Here is a short story I wrote about a year ago just for the fun of it. It has vulgar language and violence but I don't know how else to get the idea across. This story contains child abuse so if you are easily offended, please read no further.

there are other chapters but I'll wait and see if anyone is interested in reading them before posting further

Enjoy,
X


Prologue

It isn’t easy living with the fact that you have killed another human being. You see your victim in your dreams, you catch glimpses of them in crowds and in passing cars. Those “glimpses” aren’t really your victim, but the ghosts that your mind perceives in it‘s attempt to accept the reality of what you have done and can never undo.
There are ways to justify the killing so that you can learn to put the murder in the back of your mind. Some people say to themselves that their victim deserved to die or they don’t see the victim as being human. Some murderers except the lord, confess their sins , beg forgiveness and even try to make it up to the families of their victims.
There are others within the human race without a conscience, serial killers, sociopaths and some whose IQ’s are too low to realize the effects of their actions. That type of killer has no angel or devil on their shoulders, no Jimminy Cricket shouting into Pinocchio’s ear. Like Doctor Frankenstein they forge ahead without considering the horror they will unleash on the world. Like stone angels in a cemetery they never look back at what they have done.
I sometime envy those without a conscience, perhaps because mine bothers me so much. Sometime it would be nice to be able to forget, to put the past behind you, never to be remembered.
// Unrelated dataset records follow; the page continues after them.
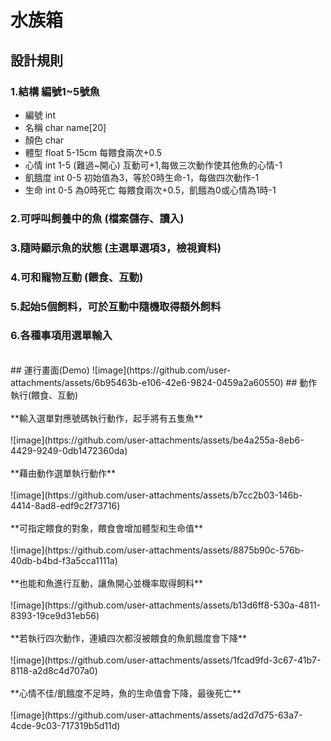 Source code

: # 水族箱
## 設計規則
### 1.結構 編號1~5號魚
- 編號 int
- 名稱	char name[20]
- 顏色 char
- 體型 float 5-15cm	每餵食兩次+0.5
- 心情 int 1-5 (難過~開心)	互動可+1,每做三次動作使其他魚的心情-1
- 飢餓度 int 0-5 初始值為3，等於0時生命-1，每做四次動作-1
- 生命 int 0-5	為0時死亡 每餵食兩次+0.5，飢餓為0或心情為1時-1
### 2.可呼叫飼養中的魚	(檔案儲存、讀入)
### 3.隨時顯示魚的狀態 (主選單選項3，檢視資料)
### 4.可和寵物互動 (餵食、互動)
### 5.起始5個飼料，可於互動中隨機取得額外飼料
### 6.各種事項用選單輸入
<br/>
## 運行畫面(Demo)
![image](https://github.com/user-attachments/assets/6b95463b-e106-42e6-9824-0459a2a60550)
## 動作執行(餵食、互動)
<br/><br/>**輸入選單對應號碼執行動作，起手將有五隻魚**<br/><br/>
![image](https://github.com/user-attachments/assets/be4a255a-8eb6-4429-9249-0db1472360da)
<br/><br/>**藉由動作選單執行動作**<br/><br/>
![image](https://github.com/user-attachments/assets/b7cc2b03-146b-4414-8ad8-edf9c2f73716)
<br/><br/>**可指定餵食的對象，餵食會增加體型和生命值**<br/><br/>
![image](https://github.com/user-attachments/assets/8875b90c-576b-40db-b4bd-f3a5cca1111a)
<br/><br/>**也能和魚進行互動，讓魚開心並機率取得飼料**<br/><br/>
![image](https://github.com/user-attachments/assets/b13d6ff8-530a-4811-8393-19ce9d31eb56)
<br/><br/>**若執行四次動作，連續四次都沒被餵食的魚飢餓度會下降**<br/><br/>
![image](https://github.com/user-attachments/assets/1fcad9fd-3c67-41b7-8118-a2d8c4d707a0)
<br/><br/>**心情不佳/飢餓度不足時，魚的生命值會下降，最後死亡**<br/><br/>
![image](https://github.com/user-attachments/assets/ad2d7d75-63a7-4cde-9c03-717319b5d11d)





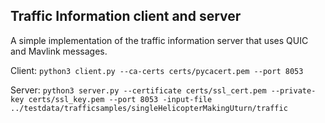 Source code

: ## Traffic Information client and server

A simple implementation of the traffic information server that uses QUIC and Mavlink messages. 

Client: `python3 client.py --ca-certs certs/pycacert.pem --port 8053`

Server: `python3 server.py --certificate certs/ssl_cert.pem --private-key certs/ssl_key.pem --port 8053 -input-file ../testdata/trafficsamples/singleHelicopterMakingUturn/traffic`

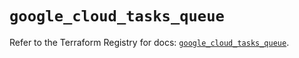 # `google_cloud_tasks_queue`

Refer to the Terraform Registry for docs: [`google_cloud_tasks_queue`](https://registry.terraform.io/providers/hashicorp/google/6.16.0/docs/resources/cloud_tasks_queue).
It is our pasts however, that have made us the people we are. It is our ability to remember that allows us to learn from our mistakes. I remember my first kill like I remember my first bicycle, my first kiss and my first love, although not as fondly.
Perhaps your first victim would be easier to forget if he were a stranger passing through town, some homeless man or even a hunter out to bag that first buck of the season. I imagine the murder of a stranger would be much easier to forget than the murder of a loved one, of a family member. I keep telling myself that I can’t forget my first kill because he was a family member, because he loved me so much. The truth about my first kill is that it was a mistake, an accident. I don’t really care that he was family, I don’t care that he loved me. The thing that haunts my memory is the fact that I didn’t actually kill him.
You see, I am not a murderer, I am a killer but in order to be a murderer you have to kill your own kind. Even though I have killed many people in my life I have never killed my kind, mainly because I’ve never met another of my species. All my previous killings are easy to forget but this one death haunts me, but to tell my story I have to start at the beginning.



Chapter one Part one

Most people don’t understand pain, I suppose I do because it‘s all I‘v ever known. It wasn’t the belt leaving whelps on my young flesh that hurt. It wasn’t the nails of her left hand digging into my arm that hurt or the words that she screamed as she beat me.

“You sorry little b*****d! I’ll f**king kill you if you ever do that again.” her voice high pitched and shrill.

The buckle slipped from her grasp but she didn’t stop the beating. The belt buckle tore into my legs and back. I could feel the blood as it bubbled to the surface and raced along my skin toward the floor. I didn’t make a sound, I didn’t cry, my mind was in another place.

My dad wrapped his arms around her pinning her elbows to her sides and lifted her from the floor. His voice was calm as always.

“Alright! That’s enough!” He said. “I think you made your point.”

In the corner of my eye I could see him backing out of my room, my mother still kicking and screaming in his arms. I should have felt thankful. I should have been grateful that he had pulled her away but nothing made since. How did I get to this point? She had said that I had ran away from home. She had screamed as she beat me that if I ever did it again, I’d better not come back.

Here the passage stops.